The title itself raises interesting questions of historiography: what is a "progressive" historian? Does this phrase build an unacceptable degree of normative commitment into Hofstadter's understanding of historical writing? The big question here is this: how should a historian think about the two axes of "what happened?" and "was it part of a good thing or a bad thing?" in constructing a program of research in a historical topic. Are the two questions inseparable, or is a dispassionate and objective discovery of the events and causes of the history in question possible, without an attempt to theorize how that narrative fits into a set of political values?
Here is a quick précis of progressive issues at the turn of the century in his account of Charles Beard's development as a historian:
Beard's years at Columbia coincided with the Progressive era in national politics. He had come back to a scene of political and social reform that compared in the intensity of its intellectual ferment with the scene he had left in England. The first outburst of muckraking came during the years of his doctoral work, and by the time his book on the Constitution appeared, the national mood had grown so suspicious, that, as Walter Lippmann put it, the public had a distinct prejudice in favor of those who made the accusations. The political machines and the bosses were under constant fire from political reformers and muckrakers, and all the problems of popular government were being re-examined. Though it had no clear idea what to do about them, the country was in full cry against the great industrialists and the big monopolies. It had become aware too of the pitiful condition of many of the working class -- particularly women and children -- in the factories, mines, and sweatshops, and was making halting experiments at the legal control of industrial exploitation. Almost every aspect of American life, from sex, religion, and race relations to foreign policy, the regulation of business, and the role of the Courts, was being reconsidered.... There was no better moment than the zenith of the Progressive movement for a book dealing with the Constitution as the product of a class conflict, dwelling at great length upon the economic interests and objectives of its framers and advocates, and stressing their opposition to majoritarian democracy. (181-182)Here is what Hofstadter has to say about the commonality across these three historians:
In grouping these three as Progressive historians I do no more than follow the precedent of other recent writers on American historiography. Not one of them was, to be sure, an easily classifiable partisan in the day-to-day national politics of their time, but all of them took their cues from the intellectual ferment of the period from 1890 to 1915, from the demands for reform raised by the Populists and Progressives, and from the new burst of political and intellectual activity that came with these demands. They were directed to their major concerns by the political debate of their time; they in turn contributed to it by giving reform politics a historical rationale. It was these men above all others who explained the American liberal mind to itself in historical terms. Progressive historical writing did for history what pragmatism did for philosophy, sociological jurisprudence for law, the muckraking spirit for journalism, and what Parrington called “critical realism” for letters. If pragmatism, as someone has said, provided American liberalism with its philosophical nerve, Progressive historiography gave it memory and myth, and naturalized it within the whole framework of American historical experience. (xii)So their status as "progressive" thinkers does not derive directly from their political views, or at least the political views expressed in their historical writings; but rather from the background assumptions on the basis of which they proceeded. They were historians within the idiom and mental frameworks of the Progressive era. They were oriented by the conflicts of interest that existed in the United States -- in politics, in universities, in letters -- and they believed that ideas and interests unavoidably intersected. And they sought to understand important elements of political culture in terms of those conflicts.

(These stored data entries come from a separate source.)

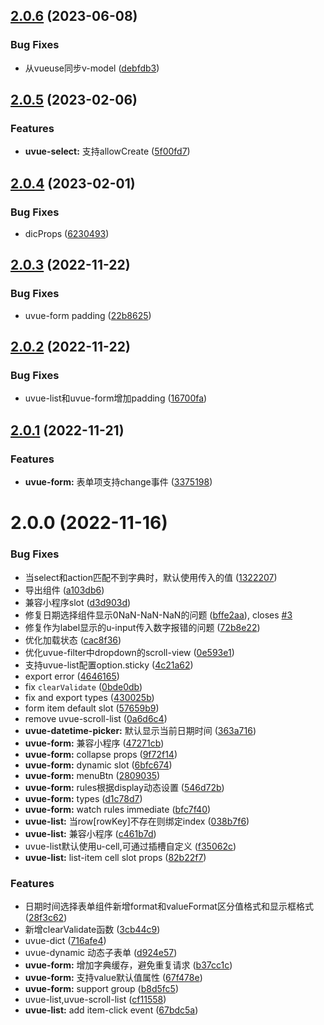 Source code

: ## [2.0.6](https://github.com/SoulLyoko/uvue-crud/compare/v2.0.5...v2.0.6) (2023-06-08)


### Bug Fixes

* 从vueuse同步v-model ([debfdb3](https://github.com/SoulLyoko/uvue-crud/commit/debfdb3e2fd83d40941dff9c765600181d73c97b))



## [2.0.5](https://github.com/SoulLyoko/uvue-crud/compare/v2.0.4...v2.0.5) (2023-02-06)


### Features

* **uvue-select:** 支持allowCreate ([5f00fd7](https://github.com/SoulLyoko/uvue-crud/commit/5f00fd7b415e440c5618d48703032c2142bac7e2))



## [2.0.4](https://github.com/SoulLyoko/uvue-crud/compare/v2.0.3...v2.0.4) (2023-02-01)


### Bug Fixes

* dicProps ([6230493](https://github.com/SoulLyoko/uvue-crud/commit/6230493c1fe512c2173c16798d5cee52fd351f3b))



## [2.0.3](https://github.com/SoulLyoko/uvue-crud/compare/v2.0.2...v2.0.3) (2022-11-22)


### Bug Fixes

* uvue-form padding ([22b8625](https://github.com/SoulLyoko/uvue-crud/commit/22b86258c278f913d3f000b33530c00ec4d76c3f))



## [2.0.2](https://github.com/SoulLyoko/uvue-crud/compare/v2.0.1...v2.0.2) (2022-11-22)


### Bug Fixes

* uvue-list和uvue-form增加padding ([16700fa](https://github.com/SoulLyoko/uvue-crud/commit/16700fa03159aac6c2c9a2a2694c466a358098ba))



## [2.0.1](https://github.com/SoulLyoko/uvue-crud/compare/v2.0.0...v2.0.1) (2022-11-21)


### Features

* **uvue-form:** 表单项支持change事件 ([3375198](https://github.com/SoulLyoko/uvue-crud/commit/3375198dd1b665e687c7d539297a6b10258725c1))



# 2.0.0 (2022-11-16)


### Bug Fixes

* 当select和action匹配不到字典时，默认使用传入的值 ([1322207](https://github.com/SoulLyoko/uvue-crud/commit/1322207cf8bc6896d6058c3454915a1c0aa0df79))
* 导出组件 ([a103db6](https://github.com/SoulLyoko/uvue-crud/commit/a103db66dda3534b081c4293ceba6dd38c977c6e))
* 兼容小程序slot ([d3d903d](https://github.com/SoulLyoko/uvue-crud/commit/d3d903d9020ae8b9e1839e4b384ed1acdcfb5c3a))
* 修复日期选择组件显示0NaN-NaN-NaN的问题 ([bffe2aa](https://github.com/SoulLyoko/uvue-crud/commit/bffe2aa8af10b3274272d912113d28cde02ba88d)), closes [#3](https://github.com/SoulLyoko/uvue-crud/issues/3)
* 修复作为label显示的u-input传入数字报错的问题 ([72b8e22](https://github.com/SoulLyoko/uvue-crud/commit/72b8e226551567f2f0eb2aca01f89c72e5be908e))
* 优化加载状态 ([cac8f36](https://github.com/SoulLyoko/uvue-crud/commit/cac8f362bd08591bd424f479dedc421ddef172e5))
* 优化uvue-filter中dropdown的scroll-view ([0e593e1](https://github.com/SoulLyoko/uvue-crud/commit/0e593e1bd04112710ed420a2c0422f6cebf37e25))
* 支持uvue-list配置option.sticky ([4c21a62](https://github.com/SoulLyoko/uvue-crud/commit/4c21a628dc0836ddbeda2982ea1112367bfbb660))
* export error ([4646165](https://github.com/SoulLyoko/uvue-crud/commit/4646165e3ecd5011ff5f274583c8a3cc95e5f106))
* fix `clearValidate` ([0bde0db](https://github.com/SoulLyoko/uvue-crud/commit/0bde0dbe9c853dcdfbe218bb4f76efba9ee72b37))
* fix and export types ([430025b](https://github.com/SoulLyoko/uvue-crud/commit/430025b39f0bdaf5d709d0952e076a25af332067))
* form item default slot ([57659b9](https://github.com/SoulLyoko/uvue-crud/commit/57659b970578c9f34e135d65e4215e0078c97581))
* remove uvue-scroll-list ([0a6d6c4](https://github.com/SoulLyoko/uvue-crud/commit/0a6d6c4e7ad26e248bfbbfe3ce5fc891129e482c))
* **uvue-datetime-picker:** 默认显示当前日期时间 ([363a716](https://github.com/SoulLyoko/uvue-crud/commit/363a7166017f564253f59263d90554d3645b2f06))
* **uvue-form:** 兼容小程序 ([47271cb](https://github.com/SoulLyoko/uvue-crud/commit/47271cb87dd7cfac3377d693e85b5690e60df0c2))
* **uvue-form:** collapse props ([9f72f14](https://github.com/SoulLyoko/uvue-crud/commit/9f72f1415d8bd627ff851ca0f0f735f72950482c))
* **uvue-form:** dynamic slot ([6bfc674](https://github.com/SoulLyoko/uvue-crud/commit/6bfc6744d869f7575bad90823cd5ab37eb074774))
* **uvue-form:** menuBtn ([2809035](https://github.com/SoulLyoko/uvue-crud/commit/2809035989abaeccaf4c36de15618b911f14cec8))
* **uvue-form:** rules根据display动态设置 ([546d72b](https://github.com/SoulLyoko/uvue-crud/commit/546d72b1f2efbcd9de587718a95e0754455b0087))
* **uvue-form:** types ([d1c78d7](https://github.com/SoulLyoko/uvue-crud/commit/d1c78d7c25d0e96974ef1290a71a107fed0c09a3))
* **uvue-form:** watch rules immediate ([bfc7f40](https://github.com/SoulLyoko/uvue-crud/commit/bfc7f40d7ebcd7f56beab3256627afa3d9fea0a4))
* **uvue-list:** 当row[rowKey]不存在则绑定index ([038b7f6](https://github.com/SoulLyoko/uvue-crud/commit/038b7f6e0864b35ed615a21fee321098818af019))
* **uvue-list:** 兼容小程序 ([c461b7d](https://github.com/SoulLyoko/uvue-crud/commit/c461b7dc3f3b1902dcc9039b722ddc56e8542729))
* uvue-list默认使用u-cell,可通过插槽自定义 ([f35062c](https://github.com/SoulLyoko/uvue-crud/commit/f35062c1f837424bfee753e7724b1d349a5df7e4))
* **uvue-list:** list-item cell slot props ([82b22f7](https://github.com/SoulLyoko/uvue-crud/commit/82b22f7968c4463747039d4c21ec88b61139bd94))


### Features

* 日期时间选择表单组件新增format和valueFormat区分值格式和显示框格式 ([28f3c62](https://github.com/SoulLyoko/uvue-crud/commit/28f3c6266f7574804b1486d42ea78b77378610ec))
* 新增clearValidate函数 ([3cb44c9](https://github.com/SoulLyoko/uvue-crud/commit/3cb44c92557e7d1a83b8b5472993b78c09b6762a))
* uvue-dict ([716afe4](https://github.com/SoulLyoko/uvue-crud/commit/716afe4ca95648fac8b8306fea2d4926080a08a4))
* uvue-dynamic 动态子表单 ([d924e57](https://github.com/SoulLyoko/uvue-crud/commit/d924e57e6f3a0052209508983af1de2dc1103811))
* **uvue-form:** 增加字典缓存，避免重复请求 ([b37cc1c](https://github.com/SoulLyoko/uvue-crud/commit/b37cc1c3196f6c0db3ad1d507c1c273fd2cf0fe7))
* **uvue-form:** 支持value默认值属性 ([67f478e](https://github.com/SoulLyoko/uvue-crud/commit/67f478ee8f5607eade977cbde003de3264627949))
* **uvue-form:** support group ([b8d5fc5](https://github.com/SoulLyoko/uvue-crud/commit/b8d5fc5a843bde025c3cf84321ea121ac5a296e1))
* uvue-list,uvue-scroll-list ([cf11558](https://github.com/SoulLyoko/uvue-crud/commit/cf11558153818fcb1f401d93753cc14a04a761a2))
* **uvue-list:** add item-click event ([67bdc5a](https://github.com/SoulLyoko/uvue-crud/commit/67bdc5a6f510e2c0494648b8c140887f2ea51600))




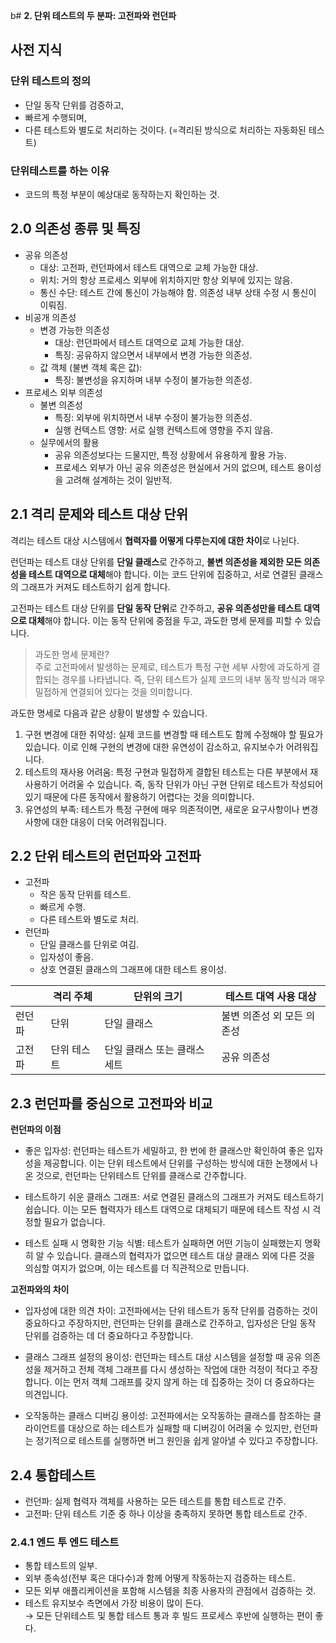 b# **2. 단위 테스트의 두 분파: 고전파와 런던파**

## **사전 지식**

### **단위 테스트의 정의**

- 단일 동작 단위를 검증하고,
- 빠르게 수행되며,
- 다른 테스트와 별도로 처리하는 것이다. (=격리된 방식으로 처리하는 자동화된 테스트)

### **단위테스트를 하는 이유**

- 코드의 특정 부분이 예상대로 동작하는지 확인하는 것.

## **2.0 의존성 종류 및 특징**

- 공유 의존성
  - 대상: 고전파, 런던파에서 테스트 대역으로 교체 가능한 대상.
  - 위치: 거의 항상 프로세스 외부에 위치하지만 항상 외부에 있지는 않음.
  - 통신 수단: 테스트 간에 통신이 가능해야 함. 의존성 내부 상태 수정 시 통신이 이뤄짐.
- 비공개 의존성
  - 변경 가능한 의존성
    - 대상: 런던파에서 테스트 대역으로 교체 가능한 대상.
    - 특징: 공유하지 않으면서 내부에서 변경 가능한 의존성.
  - 값 객체 (불변 객체 혹은 값):
    - 특징: 불변성을 유지하며 내부 수정이 불가능한 의존성.
- 프로세스 외부 의존성
  - 불변 의존성
    - 특징: 외부에 위치하면서 내부 수정이 불가능한 의존성.
    - 실행 컨텍스트 영향: 서로 실행 컨텍스트에 영향을 주지 않음.
  - 실무에서의 활용
    - 공유 의존성보다는 드물지만, 특정 상황에서 유용하게 활용 가능.
    - 프로세스 외부가 아닌 공유 의존성은 현실에서 거의 없으며, 테스트 용이성을 고려해 설계하는 것이 일반적.

## **2.1 격리 문제와 테스트 대상 단위**

격리는 테스트 대상 시스템에서 **협력자를 어떻게 다루는지에 대한 차이**로 나뉜다.

런던파는 테스트 대상 단위를 **단일 클래스**로 간주하고, **불변 의존성을 제외한 모든 의존성을 테스트 대역으로 대체**해야 합니다. 이는 코드 단위에 집중하고, 서로 연결된 클래스의 그래프가 커져도 테스트하기 쉽게 합니다.

고전파는 테스트 대상 단위를 **단일 동작 단위**로 간주하고, **공유 의존성만을 테스트 대역으로 대체**해야 합니다. 이는 동작 단위에 중점을 두고, 과도한 명세 문제를 피할 수 있습니다.

> 과도한 명세 문제란? </br>
> 주로 고전파에서 발생하는 문제로, 테스트가 특정 구현 세부 사항에 과도하게 결합되는 경우를 나타냅니다. 즉, 단위 테스트가 실제 코드의 내부 동작 방식과 매우 밀접하게 연결되어 있다는 것을 의미합니다. </br>

과도한 명세로 다음과 같은 상황이 발생할 수 있습니다.

1. 구현 변경에 대한 취약성: 실제 코드를 변경할 때 테스트도 함께 수정해야 할 필요가 있습니다. 이로 인해 구현의 변경에 대한 유연성이 감소하고, 유지보수가 어려워집니다.
2. 테스트의 재사용 어려움: 특정 구현과 밀접하게 결합된 테스트는 다른 부분에서 재사용하기 어려울 수 있습니다. 즉, 동작 단위가 아닌 구현 단위로 테스트가 작성되어 있기 때문에 다른 동작에서 활용하기 어렵다는 것을 의미합니다.
3. 유연성의 부족: 테스트가 특정 구현에 매우 의존적이면, 새로운 요구사항이나 변경사항에 대한 대응이 더욱 어려워집니다.

## **2.2 단위 테스트의 런던파와 고전파**

- 고전파
  - 작은 동작 단위를 테스트.
  - 빠르게 수행.
  - 다른 테스트와 별도로 처리.
- 런던파
  - 단일 클래스를 단위로 여김.
  - 입자성이 좋음.
  - 상호 연결된 클래스의 그래프에 대한 테스트 용이성.

|        | 격리 주체   | 단위의 크기                  | 테스트 대역 사용 대상      |
| ------ | ----------- | ---------------------------- | -------------------------- |
| 런던파 | 단위        | 단일 클래스                  | 불변 의존성 외 모든 의존성 |
| 고전파 | 단위 테스트 | 단일 클래스 또는 클래스 세트 | 공유 의존성                |

## **2.3 런던파를 중심으로 고전파와 비교**

**런던파의 이점**

- 좋은 입자성: 런던파는 테스트가 세밀하고, 한 번에 한 클래스만 확인하여 좋은 입자성을 제공합니다. 이는 단위 테스트에서 단위를 구성하는 방식에 대한 논쟁에서 나온 것으로, 런던파는 단위테스트 단위를 클래스로 간주합니다.

- 테스트하기 쉬운 클래스 그래프: 서로 연결된 클래스의 그래프가 커져도 테스트하기 쉽습니다. 이는 모든 협력자가 테스트 대역으로 대체되기 때문에 테스트 작성 시 걱정할 필요가 없습니다.

- 테스트 실패 시 명확한 기능 식별: 테스트가 실패하면 어떤 기능이 실패했는지 명확히 알 수 있습니다. 클래스의 협력자가 없으면 테스트 대상 클래스 외에 다른 것을 의심할 여지가 없으며, 이는 테스트를 더 직관적으로 만듭니다.

**고전파와의 차이**

- 입자성에 대한 의견 차이: 고전파에서는 단위 테스트가 동작 단위를 검증하는 것이 중요하다고 주장하지만, 런던파는 단위를 클래스로 간주하고, 입자성은 단일 동작 단위를 검증하는 데 더 중요하다고 주장합니다.

- 클래스 그래프 설정의 용이성: 런던파는 테스트 대상 시스템을 설정할 때 공유 의존성을 제거하고 전체 객체 그래프를 다시 생성하는 작업에 대한 걱정이 적다고 주장합니다. 이는 먼저 객체 그래프를 갖지 않게 하는 데 집중하는 것이 더 중요하다는 의견입니다.

- 오작동하는 클래스 디버깅 용이성: 고전파에서는 오작동하는 클래스를 참조하는 클라이언트를 대상으로 하는 테스트가 실패할 때 디버깅이 어려울 수 있지만, 런던파는 정기적으로 테스트를 실행하면 버그 원인을 쉽게 알아낼 수 있다고 주장합니다.

## **2.4 통합테스트**

- 런던파: 실제 협력자 객체를 사용하는 모든 테스트를 통합 테스트로 간주.
- 고전파: 단위 테스트 기준 중 하나 이상을 충족하지 못하면 통합 테스트로 간주.

### **2.4.1 엔드 투 엔드 테스트**

- 통합 테스트의 일부.
- 외부 종속성(전부 혹은 대다수)과 함께 어떻게 작동하는지 검증하는 테스트.
- 모든 외부 애플리케이션을 포함해 시스템을 최종 사용자의 관점에서 검증하는 것.
- 테스트 유지보수 측면에서 가장 비용이 많이 든다. </br>
  → 모든 단위테스트 및 통합 테스트 통과 후 빌드 프로세스 후반에 실행하는 편이 좋다.

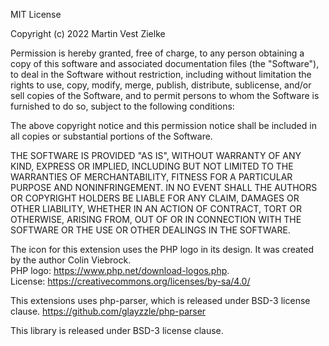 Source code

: MIT License

Copyright (c) 2022 Martin Vest Zielke

Permission is hereby granted, free of charge, to any person obtaining a copy
of this software and associated documentation files (the "Software"), to deal
in the Software without restriction, including without limitation the rights
to use, copy, modify, merge, publish, distribute, sublicense, and/or sell
copies of the Software, and to permit persons to whom the Software is
furnished to do so, subject to the following conditions:

The above copyright notice and this permission notice shall be included in all
copies or substantial portions of the Software.

THE SOFTWARE IS PROVIDED "AS IS", WITHOUT WARRANTY OF ANY KIND, EXPRESS OR
IMPLIED, INCLUDING BUT NOT LIMITED TO THE WARRANTIES OF MERCHANTABILITY,
FITNESS FOR A PARTICULAR PURPOSE AND NONINFRINGEMENT. IN NO EVENT SHALL THE
AUTHORS OR COPYRIGHT HOLDERS BE LIABLE FOR ANY CLAIM, DAMAGES OR OTHER
LIABILITY, WHETHER IN AN ACTION OF CONTRACT, TORT OR OTHERWISE, ARISING FROM,
OUT OF OR IN CONNECTION WITH THE SOFTWARE OR THE USE OR OTHER DEALINGS IN THE
SOFTWARE.


The icon for this extension uses the PHP logo in its design.
It was created by the author Colin Viebrock.   
PHP logo: https://www.php.net/download-logos.php.  
License:  https://creativecommons.org/licenses/by-sa/4.0/

This extensions uses php-parser, which is released under BSD-3 license clause.
https://github.com/glayzzle/php-parser

This library is released under BSD-3 license clause. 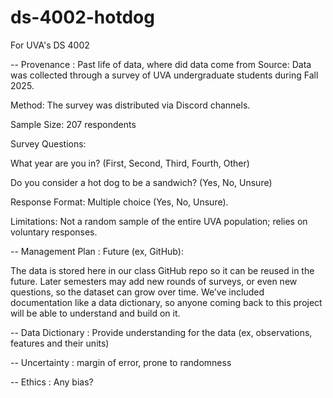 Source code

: # ds-4002-hotdog
For UVA's DS 4002

-- Provenance : Past life of data, where did data come from
Source: Data was collected through a survey of UVA undergraduate students during Fall 2025.

Method: The survey was distributed via Discord channels.

Sample Size: 207 respondents

Survey Questions:

What year are you in? (First, Second, Third, Fourth, Other)

Do you consider a hot dog to be a sandwich? (Yes, No, Unsure)

Response Format: Multiple choice (Yes, No, Unsure).

Limitations: Not a random sample of the entire UVA population; relies on voluntary responses.

-- Management Plan : Future (ex, GitHub):

The data is stored here in our class GitHub repo so it can be reused in the future. Later semesters may add new rounds of surveys, or even new questions, so the dataset can grow over time. We’ve included documentation like a data dictionary, so anyone coming back to this project will be able to understand and build on it. 

-- Data Dictionary : Provide understanding for the data (ex, observations, features and their units)

-- Uncertainty : margin of error, prone to randomness

-- Ethics : Any bias?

So what about the other part of the phrase, "history"? Hofstadter recognizes that there are several different purposes served by historical writing. But one crucial role is the establishment of public memory as a foundation for civic identity.
MEMORY is the thread of personal identity, history of public identity. Men who have achieved any civic existence at all must, to sustain it, have some kind of history, though it may be history that is partly mythological or simply untrue. That the business of history always involves a subtle transaction with civic identity has long been understood, even in America where the sense of time is shallow. One of our early nineteenth-century promoters of canals and public works was also a promoter of historical collections because he understood with perfect clarity that there was some relation between the two. “To visit a people who have no history,” he wrote, “is like going into a wilderness where there are no roads to direct a traveller. The people have nothing to which they can look back; the wisdom and acts of their forefathers are forgotten; the experience of one generation is lost to the succeeding one; and the consequence is, that people have little attachment to their state, their policy has no system, and their legislature no decided character.” (3)This is a view of history that emphasizes the committed nature of the genre -- the need to tell a story that inspires identity and admiration. But what about objectivity and facticity? Hofstadter refers to "scientific" history, but he doubts that this genre succeeds in excluding a normative stance from the interpretation of a people's history.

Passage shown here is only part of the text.